Mistissini is not a place most Canadians could find on a map.
It is geographically remote, socially marginalized, and carries the heavy weight of generational trauma—drug addiction, sexual abuse, suicide, depression. By most modern measures, it would be considered the margins of society.
And yet, it was there that God chose to pour out His Spirit.
In a community of roughly 4,000 people, more than 2,200 gathered to worship Jesus together. People who had been contemplating suicide found healing—not through programs or strategies—but simply by stepping into a space saturated with worship.
God has always seemed strangely drawn to places like this.
The more I reflect on the story of Indigenous peoples in Canada, the more they remind me of the people of Israel in the Bible.
A people whose land was occupied.
A people pushed to the edges by their occupiers.
A people crushed not only by external powers, but often by their own pain, their own leaders, their own coping mechanisms.

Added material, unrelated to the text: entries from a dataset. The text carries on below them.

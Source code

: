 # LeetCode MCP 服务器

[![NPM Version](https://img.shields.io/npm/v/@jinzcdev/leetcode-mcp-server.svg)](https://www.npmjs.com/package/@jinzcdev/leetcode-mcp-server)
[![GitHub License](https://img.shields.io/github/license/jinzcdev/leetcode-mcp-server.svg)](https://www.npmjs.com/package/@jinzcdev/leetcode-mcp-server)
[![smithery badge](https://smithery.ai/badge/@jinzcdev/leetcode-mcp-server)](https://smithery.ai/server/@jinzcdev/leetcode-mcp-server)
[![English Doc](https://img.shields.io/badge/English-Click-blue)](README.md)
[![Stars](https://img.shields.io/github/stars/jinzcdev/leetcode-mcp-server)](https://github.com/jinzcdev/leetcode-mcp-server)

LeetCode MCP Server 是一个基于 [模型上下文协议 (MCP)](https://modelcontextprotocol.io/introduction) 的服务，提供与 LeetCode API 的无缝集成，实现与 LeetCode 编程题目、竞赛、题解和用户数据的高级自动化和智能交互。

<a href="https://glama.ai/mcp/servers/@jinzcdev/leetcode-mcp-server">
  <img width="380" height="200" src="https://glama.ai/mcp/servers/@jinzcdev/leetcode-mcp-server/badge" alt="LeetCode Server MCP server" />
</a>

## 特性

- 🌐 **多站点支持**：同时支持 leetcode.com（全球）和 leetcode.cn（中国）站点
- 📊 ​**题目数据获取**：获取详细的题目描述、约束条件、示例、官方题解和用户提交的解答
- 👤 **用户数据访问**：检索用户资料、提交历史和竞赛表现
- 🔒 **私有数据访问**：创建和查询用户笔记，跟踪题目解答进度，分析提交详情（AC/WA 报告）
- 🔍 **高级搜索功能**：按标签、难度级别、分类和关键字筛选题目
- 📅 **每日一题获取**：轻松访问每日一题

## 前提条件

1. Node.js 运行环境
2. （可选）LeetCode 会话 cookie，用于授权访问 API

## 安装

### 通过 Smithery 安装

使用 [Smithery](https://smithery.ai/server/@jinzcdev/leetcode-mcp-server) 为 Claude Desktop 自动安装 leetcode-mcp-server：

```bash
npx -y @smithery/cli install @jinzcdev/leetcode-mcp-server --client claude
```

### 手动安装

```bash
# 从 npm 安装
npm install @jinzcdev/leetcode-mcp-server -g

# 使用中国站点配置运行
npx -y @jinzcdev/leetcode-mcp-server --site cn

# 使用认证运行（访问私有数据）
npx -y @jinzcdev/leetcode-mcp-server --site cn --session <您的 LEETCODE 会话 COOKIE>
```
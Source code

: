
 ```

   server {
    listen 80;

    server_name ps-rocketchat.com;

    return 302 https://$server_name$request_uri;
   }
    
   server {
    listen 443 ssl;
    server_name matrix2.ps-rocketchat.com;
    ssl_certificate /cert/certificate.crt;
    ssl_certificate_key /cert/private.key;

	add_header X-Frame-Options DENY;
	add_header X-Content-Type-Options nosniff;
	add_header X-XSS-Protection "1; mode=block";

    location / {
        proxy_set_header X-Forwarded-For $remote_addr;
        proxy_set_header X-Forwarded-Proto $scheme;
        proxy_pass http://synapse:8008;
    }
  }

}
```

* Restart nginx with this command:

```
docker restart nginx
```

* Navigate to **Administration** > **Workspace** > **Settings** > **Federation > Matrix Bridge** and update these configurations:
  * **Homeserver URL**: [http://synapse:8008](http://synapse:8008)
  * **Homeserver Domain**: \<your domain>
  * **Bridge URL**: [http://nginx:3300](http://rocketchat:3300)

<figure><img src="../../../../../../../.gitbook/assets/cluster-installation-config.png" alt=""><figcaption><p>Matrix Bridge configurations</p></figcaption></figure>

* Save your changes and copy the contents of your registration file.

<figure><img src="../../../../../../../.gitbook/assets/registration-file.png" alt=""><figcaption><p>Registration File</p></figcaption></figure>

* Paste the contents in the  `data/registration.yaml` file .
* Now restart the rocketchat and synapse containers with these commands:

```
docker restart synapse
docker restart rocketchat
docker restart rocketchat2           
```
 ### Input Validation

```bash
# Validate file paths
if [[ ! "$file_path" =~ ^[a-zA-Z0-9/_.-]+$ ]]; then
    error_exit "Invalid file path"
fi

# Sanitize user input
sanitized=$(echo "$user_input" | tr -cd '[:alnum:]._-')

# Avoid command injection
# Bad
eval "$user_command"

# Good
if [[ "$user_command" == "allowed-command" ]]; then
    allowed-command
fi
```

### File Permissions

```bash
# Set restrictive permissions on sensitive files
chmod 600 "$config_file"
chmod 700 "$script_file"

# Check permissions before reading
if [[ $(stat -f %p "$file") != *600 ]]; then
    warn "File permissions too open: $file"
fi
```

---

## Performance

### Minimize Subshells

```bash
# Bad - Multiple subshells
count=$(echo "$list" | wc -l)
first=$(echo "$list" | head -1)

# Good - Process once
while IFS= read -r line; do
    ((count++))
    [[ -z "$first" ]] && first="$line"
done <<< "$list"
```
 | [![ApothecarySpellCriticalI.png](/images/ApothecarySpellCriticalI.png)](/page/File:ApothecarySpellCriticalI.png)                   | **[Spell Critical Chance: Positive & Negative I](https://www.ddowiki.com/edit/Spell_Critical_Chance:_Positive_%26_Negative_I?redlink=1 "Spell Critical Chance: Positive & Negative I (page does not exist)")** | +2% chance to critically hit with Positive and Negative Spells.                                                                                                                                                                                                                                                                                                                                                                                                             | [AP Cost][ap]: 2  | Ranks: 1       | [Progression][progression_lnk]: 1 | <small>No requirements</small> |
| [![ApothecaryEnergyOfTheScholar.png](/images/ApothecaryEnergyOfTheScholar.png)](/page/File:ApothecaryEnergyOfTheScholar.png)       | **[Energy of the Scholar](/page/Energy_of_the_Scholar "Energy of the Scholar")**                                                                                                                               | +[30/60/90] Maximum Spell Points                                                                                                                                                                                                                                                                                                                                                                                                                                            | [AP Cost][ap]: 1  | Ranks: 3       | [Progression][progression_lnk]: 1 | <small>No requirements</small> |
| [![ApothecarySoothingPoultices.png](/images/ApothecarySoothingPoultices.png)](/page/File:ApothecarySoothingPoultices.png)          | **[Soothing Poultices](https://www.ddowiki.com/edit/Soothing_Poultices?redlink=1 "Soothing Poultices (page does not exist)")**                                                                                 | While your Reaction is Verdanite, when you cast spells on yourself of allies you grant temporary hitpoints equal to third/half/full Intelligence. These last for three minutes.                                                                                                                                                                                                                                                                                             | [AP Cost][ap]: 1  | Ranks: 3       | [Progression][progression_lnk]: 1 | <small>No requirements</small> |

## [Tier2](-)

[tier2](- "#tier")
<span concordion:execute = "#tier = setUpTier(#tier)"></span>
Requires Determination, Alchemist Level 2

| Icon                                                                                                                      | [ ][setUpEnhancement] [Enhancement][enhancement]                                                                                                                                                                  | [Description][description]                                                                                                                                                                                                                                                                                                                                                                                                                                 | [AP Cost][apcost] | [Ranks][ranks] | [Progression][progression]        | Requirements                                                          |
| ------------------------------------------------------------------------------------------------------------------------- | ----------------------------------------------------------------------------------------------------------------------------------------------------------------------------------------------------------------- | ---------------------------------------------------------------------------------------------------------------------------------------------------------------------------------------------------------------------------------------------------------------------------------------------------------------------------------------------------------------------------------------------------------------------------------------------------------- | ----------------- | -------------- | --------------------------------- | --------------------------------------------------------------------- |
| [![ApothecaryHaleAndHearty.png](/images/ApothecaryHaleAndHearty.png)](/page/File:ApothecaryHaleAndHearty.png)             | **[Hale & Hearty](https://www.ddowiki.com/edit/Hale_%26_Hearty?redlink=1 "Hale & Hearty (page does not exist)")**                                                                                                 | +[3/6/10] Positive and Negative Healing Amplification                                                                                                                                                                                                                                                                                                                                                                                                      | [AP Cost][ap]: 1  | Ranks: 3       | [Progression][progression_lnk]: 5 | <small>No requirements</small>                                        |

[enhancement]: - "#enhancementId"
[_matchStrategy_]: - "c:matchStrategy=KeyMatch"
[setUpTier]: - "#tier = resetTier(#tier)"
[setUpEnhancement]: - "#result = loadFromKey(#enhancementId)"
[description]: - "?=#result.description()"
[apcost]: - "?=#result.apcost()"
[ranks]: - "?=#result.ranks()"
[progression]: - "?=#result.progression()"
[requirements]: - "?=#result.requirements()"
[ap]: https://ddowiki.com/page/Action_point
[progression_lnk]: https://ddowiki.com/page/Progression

And it was to them that Jesus came.
It was for them that Jesus died.
The gospel did not arrive among the powerful first. It was entrusted to the wounded.
Much of our modern understanding of “the gospel” has been shaped by the missionary movement of the last few centuries—where Western Christianity assumed it was bringing civilization to the barbarian. In the process, we carved a long trail of damage: cultural erasure, spiritual arrogance, and deep harm done in the name of Christ.
We are more refined now.
More careful with our language.
More politically correct.
But I wonder if the posture underneath has truly changed.
Too often, we still imagine the gospel as something that flows from the privileged to the underprivileged, from the “together” to the “broken.” We forget that the gospel began as a sacred trust given to the poor, the maligned, and the vulnerable.
It is not accidental that the announcement of Jesus’ incarnation was first given to shepherds—people with no social standing, no credibility, no influence.
God entrusted His greatest news to those with nothing to protect.
The gospel moves with a particular power when it is carried by the poor.
And that reality makes the rich deeply uncomfortable.
What if, instead of trying to civilize the poor, we chose to learn from them?
What if we recognized that those who have lived closest to suffering often understand grace most clearly?
What if the margins are not the mission field—but the classroom?
Jesus once asked whether it is easier for a camel to pass through the eye of a needle than for the rich to enter the Kingdom of God.
Perhaps the difficulty is not wealth itself—but the assumption that we are the ones who bring God with us, rather than the ones who need to find Him already at work.
God does not merely include the broken.
He entrusts them.
And every time He does, He reminds us where the gospel truly belongs.